Los 「juego」s de mi lenguaje son los límites de mi mundo. Pensando Fantasmas contra Extraterrestres, de Javier Avilés
Según David Foster Wallace, estamos encerrados solos con los otros en medio del lenguaje. Con esto el solipsismo se convierte no tanto en la proposición de no poder salir de mi mismo, sino de no poder salir de una cierta forma narrativa del lenguaje que nos conduce, sin posibilidad de dar un correlato objetivo, necesariamente, hacia un entendimiento con el otro sin el otro; lo que interpretamos del mundo es siempre diferente de lo que ocurre en el mundo en sí. No puedo conocer lo que ocurre en la mente de ningún otro. O incluso, en el caso más extremo, no puedo conocer la intencionalidad de los actos de la naturaleza o el mundo, por muy arbitrarios que se me antojen.

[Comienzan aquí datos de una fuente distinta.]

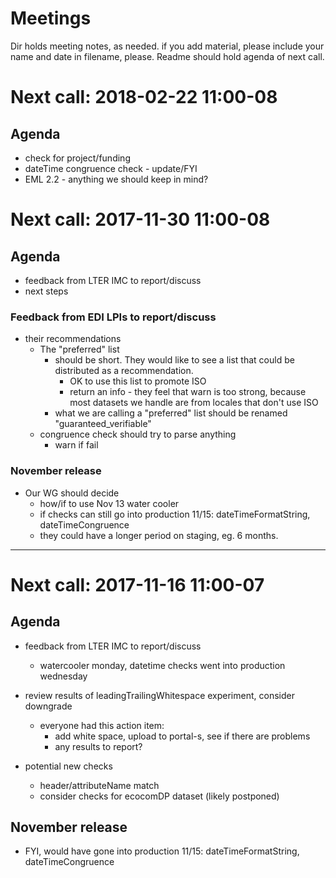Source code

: # Meetings

Dir holds meeting notes, as needed. if you add material, please include your name and date in filename, please.  Readme should hold agenda of next call.

# Next call: 2018-02-22 11:00-08
## Agenda
* check for project/funding
* dateTime congruence check - update/FYI
* EML 2.2 - anything we should keep in mind?


# Next call: 2017-11-30 11:00-08
## Agenda
* feedback from LTER IMC to report/discuss 
* next steps


### Feedback from EDI LPIs to report/discuss 
* their recommendations
    * The "preferred" list 
      * should be short. They would like to see a list that could be distributed as a recommendation. 
         * OK to use this list to promote ISO
         * return an info - they feel that warn is too strong, because most datasets we handle are from locales that don't use ISO
      * what we are calling a "preferred" list should be renamed "guaranteed_verifiable"
    * congruence check should try to parse anything
      * warn if fail

### November release
* Our WG should decide 
   * how/if to use Nov 13 water cooler
   * if checks can still go into production 11/15: dateTimeFormatString, dateTimeCongruence
   * they could have a longer period on staging, eg. 6 months.

-----------------------

# Next call: 2017-11-16 11:00-07
## Agenda
* feedback from LTER IMC to report/discuss 
    * watercooler monday, datetime checks went into production wednesday
    
* review results of leadingTrailingWhitespace experiment, consider downgrade 
    * everyone had this action item: 
        * add white space, upload to portal-s, see if there are problems
        * any results to report?
        
* potential new checks
    * header/attributeName match
    * consider checks for ecocomDP dataset (likely postponed)

## November release
* FYI, would have gone into production 11/15: dateTimeFormatString, dateTimeCongruence

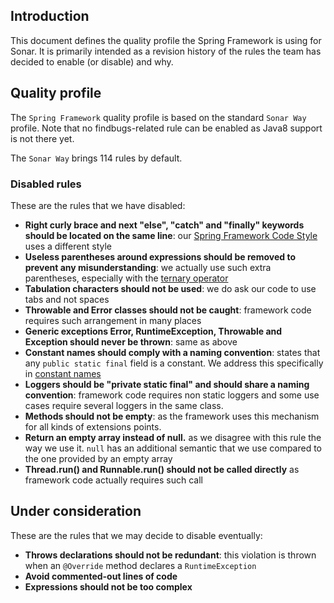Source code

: ## Introduction

This document defines the quality profile the Spring Framework is using for Sonar. It is primarily intended as a revision history of the rules the team has decided to enable (or disable) and why.

## Quality profile

The `Spring Framework` quality profile is based on the standard `Sonar Way` profile. Note that no findbugs-related rule can be enabled as Java8 support is not there yet.

The `Sonar Way` brings 114 rules by default.

### Disabled rules

These are the rules that we have disabled:

* **Right curly brace and next "else", "catch" and "finally" keywords should be located on the same line**: our [Spring Framework Code Style](https://github.com/spring-projects/spring-framework/wiki/Spring-Framework-Code-Style) uses a different style
* **Useless parentheses around expressions should be removed to prevent any misunderstanding**: we actually use such extra parentheses, especially with the [ternary operator](https://github.com/spring-projects/spring-framework/wiki/Spring-Framework-Code-Style#ternary-operator)
* **Tabulation characters should not be used**: we do ask our code to use tabs and not spaces
* **Throwable and Error classes should not be caught**: framework code requires such arrangement in many places
* **Generic exceptions Error, RuntimeException, Throwable and Exception should never be thrown**: same as above
* **Constant names should comply with a naming convention**: states that any `public static final` field is a constant. We address this specifically in [constant names](https://github.com/spring-projects/spring-framework/wiki/Spring-Framework-Code-Style#constant-names)
* **Loggers should be "private static final" and should share a naming convention**: framework code requires non static loggers and some use cases require several loggers in the same class.
* **Methods should not be empty**: as the framework uses this mechanism for all kinds of extensions points.
* **Return an empty array instead of null.** as we disagree with this rule the way we use it. `null` has an additional semantic that we use compared to the one provided by an empty array
* **Thread.run() and Runnable.run() should not be called directly** as framework code actually requires such call

## Under consideration

These are the rules that we may decide to disable eventually:

* **Throws declarations should not be redundant**: this violation is thrown when an `@Override` method declares a `RuntimeException`
* **Avoid commented-out lines of code**
* **Expressions should not be too complex**
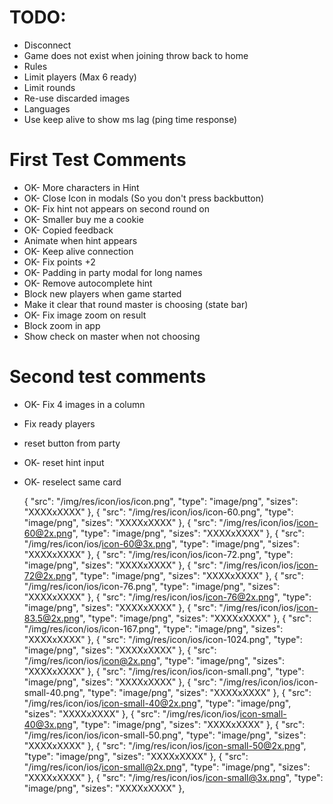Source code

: # TODO:

- Disconnect
- Game does not exist when joining throw back to home
- Rules
- Limit players (Max 6 ready)
- Limit rounds
- Re-use discarded images
- Languages
- Use keep alive to show ms lag (ping time response)

# First Test Comments

- OK-  More characters in Hint
- OK-  Close Icon in modals (So you don't press backbutton)
- OK-  Fix hint not appears on second round on
- OK-  Smaller buy me a cookie
- OK-  Copied feedback
- Animate when hint appears
- OK-  Keep alive connection
- OK-  Fix points +2
- OK-  Padding in party modal for long names
- OK-  Remove autocomplete hint
- Block new players when game started
- Make it clear that round master is choosing (state bar)
- OK-  Fix image zoom on result
- Block zoom in app
- Show check on master when not choosing

# Second test comments

- OK-  Fix 4 images in a column
- Fix ready players
- reset button from party
- OK-  reset hint input
- OK-  reselect same card



    {
      "src": "/img/res/icon/ios/icon.png",
      "type": "image/png", 
      "sizes": "XXXXxXXXX"
    },
    {
      "src": "/img/res/icon/ios/icon-60.png",
      "type": "image/png", 
      "sizes": "XXXXxXXXX"
    },
    {
      "src": "/img/res/icon/ios/icon-60@2x.png",
      "type": "image/png", 
      "sizes": "XXXXxXXXX"
    },
    {
      "src": "/img/res/icon/ios/icon-60@3x.png",
      "type": "image/png", 
      "sizes": "XXXXxXXXX"
    },
    {
      "src": "/img/res/icon/ios/icon-72.png",
      "type": "image/png", 
      "sizes": "XXXXxXXXX"
    },
    {
      "src": "/img/res/icon/ios/icon-72@2x.png",
      "type": "image/png", 
      "sizes": "XXXXxXXXX"
    },
    {
      "src": "/img/res/icon/ios/icon-76.png",
      "type": "image/png", 
      "sizes": "XXXXxXXXX"
    },
    {
      "src": "/img/res/icon/ios/icon-76@2x.png",
      "type": "image/png", 
      "sizes": "XXXXxXXXX"
    },
    {
      "src": "/img/res/icon/ios/icon-83.5@2x.png",
      "type": "image/png", 
      "sizes": "XXXXxXXXX"
    },
    {
      "src": "/img/res/icon/ios/icon-167.png",
      "type": "image/png", 
      "sizes": "XXXXxXXXX"
    },
    {
      "src": "/img/res/icon/ios/icon-1024.png",
      "type": "image/png", 
      "sizes": "XXXXxXXXX"
    },
    {
      "src": "/img/res/icon/ios/icon@2x.png",
      "type": "image/png", 
      "sizes": "XXXXxXXXX"
    },
    {
      "src": "/img/res/icon/ios/icon-small.png",
      "type": "image/png", 
      "sizes": "XXXXxXXXX"
    },
    {
      "src": "/img/res/icon/ios/icon-small-40.png",
      "type": "image/png", 
      "sizes": "XXXXxXXXX"
    },
    {
      "src": "/img/res/icon/ios/icon-small-40@2x.png",
      "type": "image/png", 
      "sizes": "XXXXxXXXX"
    },
    {
      "src": "/img/res/icon/ios/icon-small-40@3x.png",
      "type": "image/png", 
      "sizes": "XXXXxXXXX"
    },
    {
      "src": "/img/res/icon/ios/icon-small-50.png",
      "type": "image/png", 
      "sizes": "XXXXxXXXX"
    },
    {
      "src": "/img/res/icon/ios/icon-small-50@2x.png",
      "type": "image/png", 
      "sizes": "XXXXxXXXX"
    },
    {
      "src": "/img/res/icon/ios/icon-small@2x.png",
      "type": "image/png", 
      "sizes": "XXXXxXXXX"
    },
    {
      "src": "/img/res/icon/ios/icon-small@3x.png",
      "type": "image/png", 
      "sizes": "XXXXxXXXX"
    },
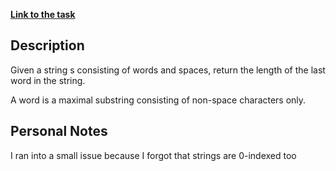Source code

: **[Link to the task](https://leetcode.com/problems/length-of-last-word/description/)**

## Description

Given a string s consisting of words and spaces, return the length of the last word in the string.

A word is a maximal substring consisting of non-space characters only.

## Personal Notes

I ran into a small issue because I forgot that strings are 0-indexed too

Que no pueda conocer que piensa el otro no significa que no pueda conocer al otro: si interpreto sus actos, sus gestos y sus palabras, seguramente pueda hacerme una idea muy aproximada de aquello que está pensando. O incluso pensar mejor que él aquello que querría haber estado pensando. Bajo esta perspectiva, deberíamos admitir que el lenguaje no es otra cosa más que 「juego」; el carácter lúdico de la comunicación se da en tanto sólo retorciéndolo y manipulándolo, jugando con él, nos podemos expresar de forma certera con los otros: no existe un lenguaje que no se haya edificado en diferentes 「juego」s, constituyendo reglas, siguiendo principios de idoneidad en las estrategias por asumir. El lenguaje realmente elegante —y el lenguaje elegante es aquel que consigue transmitir nuestro pensamiento de forma efectiva, por complejo que éste sea— nace del luctuoso acto de jugar con él. Ningún lenguaje realmente potente, siquiera real, nace de una calculada geometrización de los principios intrínsecos de aquello que pretende explicar: sólo en el 「juego」, en el abandonar los cálculos estadísticos lejos de nuestras herramientas lúdicas, se conforma la auténtica potencia del lenguaje.